§ Work task:
Write each line out a second time, exactly as shown below.

[Plain-text document sources]
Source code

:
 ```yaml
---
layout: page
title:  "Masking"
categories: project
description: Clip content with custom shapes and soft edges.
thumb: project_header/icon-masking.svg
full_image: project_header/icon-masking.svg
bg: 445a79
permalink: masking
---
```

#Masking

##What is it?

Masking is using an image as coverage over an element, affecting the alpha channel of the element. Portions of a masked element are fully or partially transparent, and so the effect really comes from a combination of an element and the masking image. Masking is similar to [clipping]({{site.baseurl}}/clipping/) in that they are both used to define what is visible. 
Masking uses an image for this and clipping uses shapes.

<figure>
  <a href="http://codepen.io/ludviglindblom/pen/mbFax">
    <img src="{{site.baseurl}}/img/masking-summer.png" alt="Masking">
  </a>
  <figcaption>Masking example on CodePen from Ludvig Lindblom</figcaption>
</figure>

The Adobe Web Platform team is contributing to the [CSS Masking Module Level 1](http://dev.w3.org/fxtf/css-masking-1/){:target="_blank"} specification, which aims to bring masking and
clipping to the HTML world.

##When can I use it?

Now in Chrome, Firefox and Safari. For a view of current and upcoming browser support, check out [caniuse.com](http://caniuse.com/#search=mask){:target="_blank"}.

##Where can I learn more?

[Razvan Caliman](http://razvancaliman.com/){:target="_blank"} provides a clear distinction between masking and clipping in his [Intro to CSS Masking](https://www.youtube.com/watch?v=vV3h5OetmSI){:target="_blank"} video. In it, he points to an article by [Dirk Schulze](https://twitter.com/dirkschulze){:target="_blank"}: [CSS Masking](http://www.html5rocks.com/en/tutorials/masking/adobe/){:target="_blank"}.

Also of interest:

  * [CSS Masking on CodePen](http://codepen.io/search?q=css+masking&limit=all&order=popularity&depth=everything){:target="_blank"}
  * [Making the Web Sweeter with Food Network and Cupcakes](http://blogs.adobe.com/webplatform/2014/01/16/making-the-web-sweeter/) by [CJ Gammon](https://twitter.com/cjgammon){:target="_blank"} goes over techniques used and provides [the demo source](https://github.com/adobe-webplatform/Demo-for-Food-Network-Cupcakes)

§ Written answer:
Source code

:
 ```yaml
---
layout: page
title:  "Masking"
categories: project
description: Clip content with custom shapes and soft edges.
thumb: project_header/icon-masking.svg
full_image: project_header/icon-masking.svg
bg: 445a79
permalink: masking
---
```

#Masking

##What is it?

Masking is using an image as coverage over an element, affecting the alpha channel of the element. Portions of a masked element are fully or partially transparent, and so the effect really comes from a combination of an element and the masking image. Masking is similar to [clipping]({{site.baseurl}}/clipping/) in that they are both used to define what is visible. 
Masking uses an image for this and clipping uses shapes.

<figure>
  <a href="http://codepen.io/ludviglindblom/pen/mbFax">
    <img src="{{site.baseurl}}/img/masking-summer.png" alt="Masking">
  </a>
  <figcaption>Masking example on CodePen from Ludvig Lindblom</figcaption>
</figure>

The Adobe Web Platform team is contributing to the [CSS Masking Module Level 1](http://dev.w3.org/fxtf/css-masking-1/){:target="_blank"} specification, which aims to bring masking and
clipping to the HTML world.

##When can I use it?

Now in Chrome, Firefox and Safari. For a view of current and upcoming browser support, check out [caniuse.com](http://caniuse.com/#search=mask){:target="_blank"}.

##Where can I learn more?

[Razvan Caliman](http://razvancaliman.com/){:target="_blank"} provides a clear distinction between masking and clipping in his [Intro to CSS Masking](https://www.youtube.com/watch?v=vV3h5OetmSI){:target="_blank"} video. In it, he points to an article by [Dirk Schulze](https://twitter.com/dirkschulze){:target="_blank"}: [CSS Masking](http://www.html5rocks.com/en/tutorials/masking/adobe/){:target="_blank"}.

Also of interest:

  * [CSS Masking on CodePen](http://codepen.io/search?q=css+masking&limit=all&order=popularity&depth=everything){:target="_blank"}
  * [Making the Web Sweeter with Food Network and Cupcakes](http://blogs.adobe.com/webplatform/2014/01/16/making-the-web-sweeter/) by [CJ Gammon](https://twitter.com/cjgammon){:target="_blank"} goes over techniques used and provides [the demo source](https://github.com/adobe-webplatform/Demo-for-Food-Network-Cupcakes)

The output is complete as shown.